I just reran the script below today, and yeah, it doesn’t seem to give any errors now. It definetly did before when I was trying it out, but I guess it fixed itself? Thanks for trying it out!
I have modified that dataset script locally to make a few different changes and more natively support different resolution of NWP grid outputs, here is what I was using that showed the issue, with just a single Zarr file for this. This script checks the majority of the fields for NaNs when creating examples and outputs them to the command line as it goes, but yeah, today it works apparently.

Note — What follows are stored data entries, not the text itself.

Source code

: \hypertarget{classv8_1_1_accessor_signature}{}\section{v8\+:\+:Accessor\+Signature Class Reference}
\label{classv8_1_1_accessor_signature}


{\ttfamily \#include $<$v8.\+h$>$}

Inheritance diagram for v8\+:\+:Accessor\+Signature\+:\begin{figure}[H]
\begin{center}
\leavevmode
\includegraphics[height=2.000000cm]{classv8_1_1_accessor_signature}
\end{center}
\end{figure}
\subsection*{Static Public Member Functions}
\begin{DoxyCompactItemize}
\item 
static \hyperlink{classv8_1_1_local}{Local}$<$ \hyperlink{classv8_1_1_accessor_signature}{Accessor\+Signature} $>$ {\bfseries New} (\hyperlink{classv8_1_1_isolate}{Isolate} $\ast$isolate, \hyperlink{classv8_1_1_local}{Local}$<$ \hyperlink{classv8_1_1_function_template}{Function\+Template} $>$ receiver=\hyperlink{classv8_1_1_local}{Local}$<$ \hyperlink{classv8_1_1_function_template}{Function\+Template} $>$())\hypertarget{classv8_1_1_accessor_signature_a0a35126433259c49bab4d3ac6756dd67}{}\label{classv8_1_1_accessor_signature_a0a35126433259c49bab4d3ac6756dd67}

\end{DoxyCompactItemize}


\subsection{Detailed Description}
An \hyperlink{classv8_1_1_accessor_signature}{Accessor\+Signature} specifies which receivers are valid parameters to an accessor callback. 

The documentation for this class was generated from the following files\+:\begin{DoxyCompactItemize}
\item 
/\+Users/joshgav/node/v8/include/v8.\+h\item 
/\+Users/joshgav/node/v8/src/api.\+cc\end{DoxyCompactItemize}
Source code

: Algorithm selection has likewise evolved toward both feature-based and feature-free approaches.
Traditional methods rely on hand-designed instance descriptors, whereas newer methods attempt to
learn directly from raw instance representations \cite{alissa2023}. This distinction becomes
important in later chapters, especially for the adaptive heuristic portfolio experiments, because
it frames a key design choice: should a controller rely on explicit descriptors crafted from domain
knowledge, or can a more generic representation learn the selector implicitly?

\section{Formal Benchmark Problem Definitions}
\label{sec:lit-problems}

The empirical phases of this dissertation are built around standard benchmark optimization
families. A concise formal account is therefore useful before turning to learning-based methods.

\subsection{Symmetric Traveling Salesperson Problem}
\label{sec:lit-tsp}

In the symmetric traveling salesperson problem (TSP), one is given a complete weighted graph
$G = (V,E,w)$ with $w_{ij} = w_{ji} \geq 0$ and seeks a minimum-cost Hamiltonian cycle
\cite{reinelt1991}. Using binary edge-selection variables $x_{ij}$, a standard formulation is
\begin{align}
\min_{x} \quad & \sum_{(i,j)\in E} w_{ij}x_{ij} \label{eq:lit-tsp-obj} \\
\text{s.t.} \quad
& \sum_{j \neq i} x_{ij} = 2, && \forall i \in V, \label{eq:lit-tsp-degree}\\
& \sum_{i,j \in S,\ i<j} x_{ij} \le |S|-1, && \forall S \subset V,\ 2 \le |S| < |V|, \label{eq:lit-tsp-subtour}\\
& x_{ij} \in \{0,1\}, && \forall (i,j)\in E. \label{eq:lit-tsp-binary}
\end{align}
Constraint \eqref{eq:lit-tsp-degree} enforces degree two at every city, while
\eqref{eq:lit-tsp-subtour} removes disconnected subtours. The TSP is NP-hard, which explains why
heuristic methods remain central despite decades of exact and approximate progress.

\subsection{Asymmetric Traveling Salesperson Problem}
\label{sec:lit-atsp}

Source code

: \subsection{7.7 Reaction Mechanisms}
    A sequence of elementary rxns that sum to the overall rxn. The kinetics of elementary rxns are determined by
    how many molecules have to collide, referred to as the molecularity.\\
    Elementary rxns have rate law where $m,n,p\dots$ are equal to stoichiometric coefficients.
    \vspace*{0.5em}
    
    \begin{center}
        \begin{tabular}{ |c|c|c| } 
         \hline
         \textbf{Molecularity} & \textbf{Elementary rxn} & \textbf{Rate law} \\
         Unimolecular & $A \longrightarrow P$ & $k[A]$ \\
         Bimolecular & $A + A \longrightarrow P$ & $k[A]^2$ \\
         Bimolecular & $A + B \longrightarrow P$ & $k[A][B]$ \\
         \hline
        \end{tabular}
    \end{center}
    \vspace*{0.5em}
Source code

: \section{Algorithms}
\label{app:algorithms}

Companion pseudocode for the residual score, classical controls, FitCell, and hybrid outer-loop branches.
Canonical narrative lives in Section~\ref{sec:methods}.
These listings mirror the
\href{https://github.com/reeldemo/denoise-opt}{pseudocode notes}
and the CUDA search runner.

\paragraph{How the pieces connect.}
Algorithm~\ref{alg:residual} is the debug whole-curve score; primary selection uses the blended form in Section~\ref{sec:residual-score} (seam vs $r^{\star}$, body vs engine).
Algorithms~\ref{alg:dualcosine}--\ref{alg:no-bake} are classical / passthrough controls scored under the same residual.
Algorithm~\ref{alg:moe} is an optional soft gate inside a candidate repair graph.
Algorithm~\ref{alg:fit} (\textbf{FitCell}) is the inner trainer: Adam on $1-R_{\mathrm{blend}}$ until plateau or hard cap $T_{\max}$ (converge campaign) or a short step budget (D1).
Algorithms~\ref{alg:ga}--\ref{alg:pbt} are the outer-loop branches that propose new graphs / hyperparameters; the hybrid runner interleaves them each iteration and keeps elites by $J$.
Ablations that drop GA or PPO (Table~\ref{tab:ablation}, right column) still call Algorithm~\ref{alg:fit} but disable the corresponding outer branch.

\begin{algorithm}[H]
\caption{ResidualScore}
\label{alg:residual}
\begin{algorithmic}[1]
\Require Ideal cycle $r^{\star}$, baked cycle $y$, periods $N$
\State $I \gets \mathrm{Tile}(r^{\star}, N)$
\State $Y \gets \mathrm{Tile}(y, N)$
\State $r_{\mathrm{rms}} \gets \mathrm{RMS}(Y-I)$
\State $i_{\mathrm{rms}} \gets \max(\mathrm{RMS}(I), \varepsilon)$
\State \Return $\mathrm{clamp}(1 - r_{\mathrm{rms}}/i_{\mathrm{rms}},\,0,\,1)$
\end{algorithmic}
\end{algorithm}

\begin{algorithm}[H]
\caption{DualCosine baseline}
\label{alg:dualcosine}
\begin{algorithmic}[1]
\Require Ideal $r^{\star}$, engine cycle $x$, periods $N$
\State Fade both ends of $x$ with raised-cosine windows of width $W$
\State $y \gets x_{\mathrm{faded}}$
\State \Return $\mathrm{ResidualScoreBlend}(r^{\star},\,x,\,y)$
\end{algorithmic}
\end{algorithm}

"""Archival NOAA NWP forecasting data covering most of 2016-2022. """
import numpy as np
import xarray as xr
import json
import datasets
from datasets import Array3D, Sequence, Value, Array2D
# Find for instance the citation on arxiv or on the dataset repo/website
_CITATION = """\
@InProceedings{ocf:gfs,
title = {GFS Forecast Dataset},
author={Jacob Bieker},
year={2022}
}
"""
# You can copy an official description
_DESCRIPTION = """\
This dataset consists of various NOAA datasets related to operational forecasts, including FNL Analysis files,
GFS operational forecasts, and the raw observations used to initialize the grid.
"""
_HOMEPAGE = "https://mtarchive.geol.iastate.edu/"
_LICENSE = "US Government data, Open license, no restrictions"
# The HuggingFace Datasets library doesn't host the datasets but only points to the original files.
# This can be an arbitrary nested dict/list of URLs (see below in `_split_generators` method)
_URLS = {
"gfs_v16_2deg": ['data/forecasts/GFSv16/2022/02/2022021412.zarr.zip'],
"raw": "raw.json",
"analysis": "analysis.json",
}
import urllib.request
class GraphWeather(datasets.GeneratorBasedBuilder):
"""Archival MRMS Precipitation Rate Radar data for the continental US, covering most of 2016-2022."""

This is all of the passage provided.